Toute la philosophie occidentale depuis ses origines grecques ne reconnaît selon Michel Henry que le monde visible et l’extériorité comme seul mode de manifestation.[11] La philosophie occidentale serait selon lui enfermée dans ce qu'il appelle dans l’essence de la manifestation le « monisme ontologique » ; elle ignorerait complètement l’intériorité invisible de la vie, son immanence radicale et son mode de révélation originaire qui est irréductible à toute forme de transcendance et à toute extériorité. Lorsqu’il est question de la subjectivité ou de la vie, celles-ci ne sont jamais saisies dans leur pureté, elles seraient systématiquement ramenées à la vie biologique, à leur rapport extérieur au monde, ou comme chez Husserl à une intentionnalité c’est-à-dire à une orientation de la conscience vers un objet qui lui est extérieur.
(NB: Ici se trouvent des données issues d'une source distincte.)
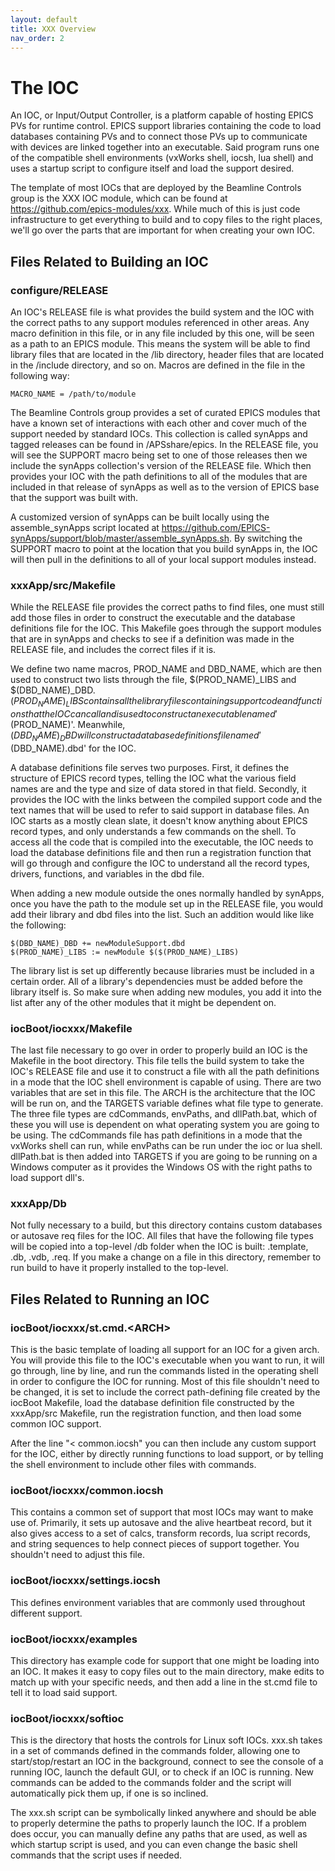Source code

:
 ```yaml
---
layout: default
title: XXX Overview
nav_order: 2
---
```



# The IOC 

An IOC, or Input/Output Controller, is a platform capable of hosting EPICS PVs for runtime control. EPICS support libraries containing the code to load databases containing PVs and to connect those PVs up to communicate with devices are linked together into an executable. Said program runs one of the compatible shell environments (vxWorks shell, iocsh, lua shell) and uses a startup script to configure itself and load the support desired.

The template of most IOCs that are deployed by the Beamline Controls group is the XXX IOC module, which can be found at https://github.com/epics-modules/xxx. While much of this is just code infrastructure to get everything to build and to copy files to the right places, we'll go over the parts that are important for when creating your own IOC.

## Files Related to Building an IOC

### configure/RELEASE

An IOC's RELEASE file is what provides the build system and the IOC with the correct paths to any support modules referenced in other areas. Any macro definition in this file, or in any file included by this one, will be seen as a path to an EPICS module. This means the system will be able to find library files that are located in the <path>/lib directory, header files that are located in the <path>/include directory, and so on. Macros are defined in the file in the following way:

```
MACRO_NAME = /path/to/module
```

The Beamline Controls group provides a set of curated EPICS modules that have a known set of interactions with each other and cover much of the support needed by standard IOCs. This collection is called synApps and tagged releases can be found in /APSshare/epics. In the RELEASE file, you will see the SUPPORT macro being set to one of those releases then we include the synApps collection's version of the RELEASE file. Which then provides your IOC with the path definitions to all of the modules that are included in that release of synApps as well as to the version of EPICS base that the support was built with.

A customized version of synApps can be built locally using the assemble_synApps script located at https://github.com/EPICS-synApps/support/blob/master/assemble_synApps.sh. By switching the SUPPORT macro to point at the location that you build synApps in, the IOC will then pull in the definitions to all of your local support modules instead.


### xxxApp/src/Makefile 

While the RELEASE file provides the correct paths to find files, one must still add those files in order to construct the executable and the database definitions file for the IOC. This Makefile goes through the support modules that are in synApps and checks to see if a definition was made in the RELEASE file, and includes the correct files if it is.

We define two name macros, PROD_NAME and DBD_NAME, which are then used to construct two lists through the file, $(PROD_NAME)_LIBS and $(DBD_NAME)_DBD. $(PROD_NAME)_LIBS contains all the library files containing support code and functions that the IOC can call and is used to construct an executable named '$(PROD_NAME)'. Meanwhile, $(DBD_NAME)_DBD will construct a database definitions file named '$(DBD_NAME).dbd' for the IOC.

A database definitions file serves two purposes. First, it defines the structure of EPICS record types, telling the IOC what the various field names are and the type and size of data stored in that field. Secondly, it provides the IOC with the links between the compiled support code and the text names that will be used to refer to said support in database files. An IOC starts as a mostly clean slate, it doesn't know anything about EPICS record types, and only understands a few commands on the shell. To access all the code that is compiled into the executable, the IOC needs to load the database definitions file and then run a registration function that will go through and configure the IOC to understand all the record types, drivers, functions, and variables in the dbd file.

When adding a new module outside the ones normally handled by synApps, once you have the path to the module set up in the RELEASE file, you would add their library and dbd files into the list. Such an addition would like like the following:


```
$(DBD_NAME)_DBD += newModuleSupport.dbd
$(PROD_NAME)_LIBS := newModule $($(PROD_NAME)_LIBS)
```

The library list is set up differently because libraries must be included in a certain order. All of a library's dependencies must be added before the library itself is. So make sure when adding new modules, you add it into the list after any of the other modules that it might be dependent on.

### iocBoot/iocxxx/Makefile

The last file necessary to go over in order to properly build an IOC is the Makefile in the boot directory. This file tells the build system to take the IOC's RELEASE file and use it to construct a file with all the path definitions in a mode that the IOC shell environment is capable of using. There are two variables that are set in this file. The ARCH is the architecture that the IOC will be run on, and the TARGETS variable defines what file type to generate. The three file types are cdCommands, envPaths, and dllPath.bat, which of these you will use is dependent on what operating system you are going to be using. The cdCommands file has path definitions in a mode that the vxWorks shell can run, while envPaths can be run under the ioc or lua shell. dllPath.bat is then added into TARGETS if you are going to be running on a Windows computer as it provides the Windows OS with the right paths to load support dll's.


### xxxApp/Db 

Not fully necessary to a build, but this directory contains custom databases or autosave req files for the IOC. All files that have the following file types will be copied into a top-level /db folder when the IOC is built: .template, .db, .vdb, .req. If you make a change on a file in this directory, remember to run build to have it properly installed to the top-level.


## Files Related to Running an IOC

### iocBoot/iocxxx/st.cmd.\<ARCH\> 

This is the basic template of loading all support for an IOC for a given arch. You will provide this file to the IOC's executable when you want to run, it will go through, line by line, and run the commands listed in the operating shell in order to configure the IOC for running. Most of this file shouldn't need to be changed, it is set to include the correct path-defining file created by the iocBoot Makefile, load the database definition file constructed by the xxxApp/src Makefile, run the registration function, and then load some common IOC support.

After the line "< common.iocsh" you can then include any custom support for the IOC, either by directly running functions to load support, or by telling the shell environment to include other files with commands.

### iocBoot/iocxxx/common.iocsh 

This contains a common set of support that most IOCs may want to make use of. Primarily, it sets up autosave and the alive heartbeat record, but it also gives access to a set of calcs, transform records, lua script records, and string sequences to help connect pieces of support together. You shouldn't need to adjust this file.

### iocBoot/iocxxx/settings.iocsh 

This defines environment variables that are commonly used throughout different support.

### iocBoot/iocxxx/examples 

This directory has example code for support that one might be loading into an IOC. It makes it easy to copy files out to the main directory, make edits to match up with your specific needs, and then add a line in the st.cmd file to tell it to load said support.

### iocBoot/iocxxx/softioc

This is the directory that hosts the controls for Linux soft IOCs. xxx.sh takes in a set of commands defined in the commands folder, allowing one to start/stop/restart an IOC in the background, connect to see the console of a running IOC, launch the default GUI, or to check if an IOC is running. New commands can be added to the commands folder and the script will automatically pick them up, if one is so inclined.

The xxx.sh script can be symbolically linked anywhere and should be able to properly determine the paths to properly launch the IOC. If a problem does occur, you can manually define any paths that are used, as well as which startup script is used, and you can even change the basic shell commands that the script uses if needed.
Michel Henry rejette le matérialisme, qui n’admet comme réalité que la matière, puisque la manifestation de la matière dans la transcendance du monde présuppose constamment la révélation de la vie à elle-même, que ce soit pour y accéder, pour pouvoir la voir ou pour pouvoir la toucher. Il rejette également l’idéalisme, qui ramène l’être à la pensée et qui est incapable par principe de saisir la réalité de l’être qu’il réduit à une image irréelle, à une simple représentation. Pour Michel Henry, la révélation de l’absolu réside dans l’affectivité et se trouve constituée par elle.[12]
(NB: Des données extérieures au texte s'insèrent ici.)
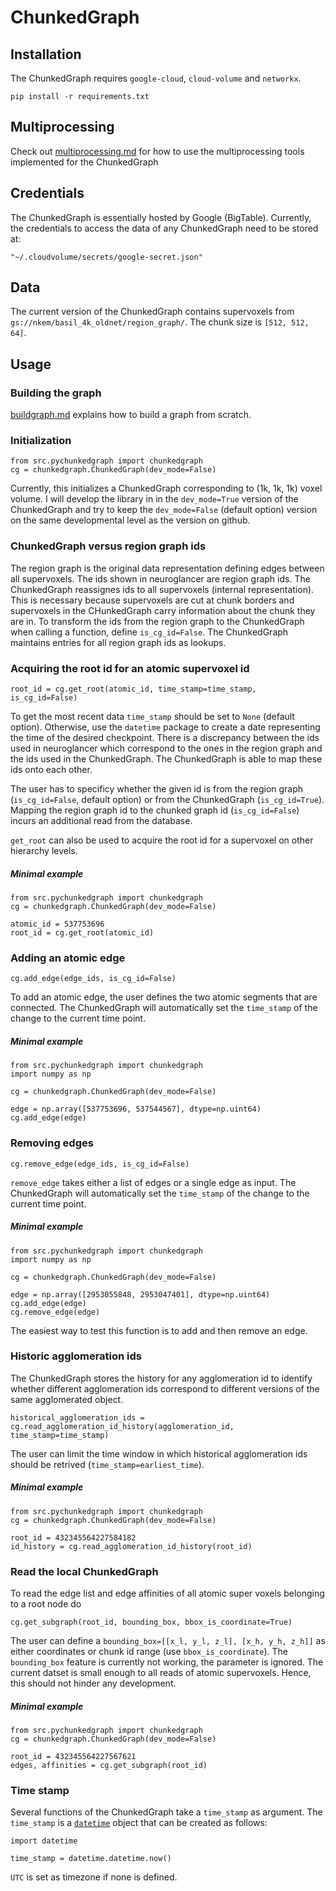 # ChunkedGraph

## Installation

The ChunkedGraph requires `google-cloud`, `cloud-volume` and `networkx`.

```
pip install -r requirements.txt
```

## Multiprocessing

Check out [multiprocessing.md](https://github.com/seung-lab/PyChunkedGraph/blob/master/src/pychunkedgraph/multiprocessing.md) for how to use the multiprocessing tools implemented for the ChunkedGraph


## Credentials

The ChunkedGraph is essentially hosted by Google (BigTable). Currently, the credentials to access the data of 
any ChunkedGraph need to be stored at:
```
"~/.cloudvolume/secrets/google-secret.json"
```

## Data

The current version of the ChunkedGraph contains supervoxels from `gs://nkem/basil_4k_oldnet/region_graph/`. The chunk size is `[512, 512, 64]`. 


## Usage

### Building the graph

[buildgraph.md](https://github.com/seung-lab/PyChunkedGraph/blob/master/src/pychunkedgraph/buildgraph.md) explains how to build a graph from scratch.


### Initialization
```
from src.pychunkedgraph import chunkedgraph
cg = chunkedgraph.ChunkedGraph(dev_mode=False)
```

Currently, this initializes a ChunkedGraph corresponding to (1k, 1k, 1k) voxel volume. I will develop the library in
in the `dev_mode=True` version of the ChunkedGraph and try to keep the `dev_mode=False` (default option) version on the same 
developmental level as the version on github.


### ChunkedGraph versus region graph ids

The region graph is the original data representation defining edges between all supervoxels. The ids shown in neuroglancer are region graph ids. The ChunkedGraph reassignes ids to all supervoxels (internal representation). This is necessary because supervoxels are cut at chunk borders and supervoxels in the CHunkedGraph carry information about the chunk they are in. To transform the ids from the region graph to the ChunkedGraph when calling a function, define `is_cg_id=False`. The ChunkedGraph maintains entries for all region graph ids as lookups.


### Acquiring the root id for an atomic supervoxel id
```
root_id = cg.get_root(atomic_id, time_stamp=time_stamp, is_cg_id=False)
```
To get the most recent data `time_stamp` should be set to `None` (default option). Otherwise, use the `datetime` package to create a date representing the time of the desired checkpoint. There is a discrepancy between the ids used in neuroglancer which correspond to the ones in the region graph and the ids used in the ChunkedGraph. The ChunkedGraph is able to map these ids onto each other.

The user has to specificy whether the given id is from the region graph (`is_cg_id=False`, default option) or from the ChunkedGraph (`is_cg_id=True`). Mapping the region graph id to the chunked graph id (`is_cg_id=False`) incurs
an additional read from the database.

`get_root` can also be used to acquire the root id  for a supervoxel on other hierarchy levels.

##### Minimal example

```
from src.pychunkedgraph import chunkedgraph
cg = chunkedgraph.ChunkedGraph(dev_mode=False)

atomic_id = 537753696
root_id = cg.get_root(atomic_id)
```

### Adding an atomic edge

```
cg.add_edge(edge_ids, is_cg_id=False)
```

To add an atomic edge, the user defines the two atomic segments that are connected. The ChunkedGraph will automatically set the `time_stamp` of the change to the current time point.


##### Minimal example

```
from src.pychunkedgraph import chunkedgraph
import numpy as np

cg = chunkedgraph.ChunkedGraph(dev_mode=False)

edge = np.array([537753696, 537544567], dtype=np.uint64)
cg.add_edge(edge)
```

### Removing edges

```
cg.remove_edge(edge_ids, is_cg_id=False)
```

`remove_edge` takes either a list of edges or a single edge as input. The ChunkedGraph will automatically set the `time_stamp` of the change to the current time point.

##### Minimal example

```
from src.pychunkedgraph import chunkedgraph
import numpy as np

cg = chunkedgraph.ChunkedGraph(dev_mode=False)

edge = np.array([2953055848, 2953047401], dtype=np.uint64)
cg.add_edge(edge)
cg.remove_edge(edge)
```

The easiest way to test this function is to add and then remove an edge.

### Historic agglomeration ids

The ChunkedGraph stores the history for any agglomeration id to identify whether different agglomeration ids 
correspond to different versions of the same agglomerated object. 

```
historical_agglomeration_ids = cg.read_agglomeration_id_history(agglomeration_id, time_stamp=time_stamp)
```

The user can limit the time window in which historical agglomeration ids should be retrived 
(`time_stamp=earliest_time`).

##### Minimal example
```
from src.pychunkedgraph import chunkedgraph
cg = chunkedgraph.ChunkedGraph(dev_mode=False)

root_id = 432345564227584182
id_history = cg.read_agglomeration_id_history(root_id)
```


### Read the local ChunkedGraph

To read the edge list and edge affinities of all atomic super voxels belonging to a root node do
```
cg.get_subgraph(root_id, bounding_box, bbox_is_coordinate=True)
```

The user can define a `bounding_box=[[x_l, y_l, z_l], [x_h, y_h, z_h]]` as either coordinates or chunk id range (use `bbox_is_coordinate`). The `bounding_box` feature is currently not working, the parameter is ignored. The current datset is small enough to all reads of atomic supervoxels. Hence, this should not hinder any development.

##### Minimal example
```
from src.pychunkedgraph import chunkedgraph
cg = chunkedgraph.ChunkedGraph(dev_mode=False)

root_id = 432345564227567621
edges, affinities = cg.get_subgraph(root_id)
```


### Time stamp

Several functions of the ChunkedGraph take a `time_stamp` as argument. The `time_stamp` is a [`datetime`](https://docs.python.org/2/library/datetime.html) object that can be created as follows:

```
import datetime

time_stamp = datetime.datetime.now()
```

`UTC` is set as timezone if none is defined.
La réception de sa philosophie

Sa thèse sur L’essence de la manifestation a été accueillie chaleureusement par les membres du jury qui ont reconnu la valeur intellectuelle et le sérieux de son auteur,[13] pourtant cette thèse n’a guère eu d’influence sur leurs travaux ultérieurs. Son ouvrage sur Marx a été rejeté par les marxistes qui étaient durement critiqués, comme par ceux qui refusaient de voir en Marx un philosophe et qui le réduisaient à un idéologue responsable du marxisme. Son livre sur La barbarie a été considéré par certains comme un discours anti-scientifique un peu simpliste et trop tranchant.
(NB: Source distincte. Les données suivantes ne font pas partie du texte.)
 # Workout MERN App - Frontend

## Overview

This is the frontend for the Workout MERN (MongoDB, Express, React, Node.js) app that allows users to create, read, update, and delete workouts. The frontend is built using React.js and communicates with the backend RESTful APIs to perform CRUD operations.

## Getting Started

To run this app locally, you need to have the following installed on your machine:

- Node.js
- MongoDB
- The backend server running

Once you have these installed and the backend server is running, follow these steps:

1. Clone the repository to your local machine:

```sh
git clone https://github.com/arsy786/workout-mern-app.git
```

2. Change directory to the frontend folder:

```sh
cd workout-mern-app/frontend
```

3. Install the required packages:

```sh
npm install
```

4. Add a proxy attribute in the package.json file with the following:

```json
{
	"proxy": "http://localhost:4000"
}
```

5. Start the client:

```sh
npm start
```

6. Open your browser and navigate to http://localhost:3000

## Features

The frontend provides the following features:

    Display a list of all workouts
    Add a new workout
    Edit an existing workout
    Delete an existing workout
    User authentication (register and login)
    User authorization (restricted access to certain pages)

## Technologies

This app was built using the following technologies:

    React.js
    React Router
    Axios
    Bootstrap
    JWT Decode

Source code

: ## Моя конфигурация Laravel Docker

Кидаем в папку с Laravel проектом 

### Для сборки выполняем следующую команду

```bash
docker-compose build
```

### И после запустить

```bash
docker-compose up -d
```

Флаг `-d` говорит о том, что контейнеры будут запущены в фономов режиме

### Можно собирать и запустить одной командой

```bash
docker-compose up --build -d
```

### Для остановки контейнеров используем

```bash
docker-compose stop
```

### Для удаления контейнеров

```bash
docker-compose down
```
Quant à ses ouvrages sur le christianisme, ils semblent avoir plutôt déçu certains théologiens professionnels et exégètes catholiques qui se sont contentés de relever et de corriger ce qu’ils considéraient comme des « erreurs dogmatiques ». Son livre C’est moi la Vérité. Pour une philosophie du christianisme a fait l’objet d’un pamphlet dans Le tournant théologique de la phénoménologie française de la part de Dominique Janicaud qui ne voit dans l’immanence de la vie que l’affirmation d’une intériorité tautologique. Antoine Vidalin a publié un livre intitulé La parole de la Vie dans lequel il avance que la phénoménologie de Michel Henry permet une approche renouvelée de tous les domaines de la théologie.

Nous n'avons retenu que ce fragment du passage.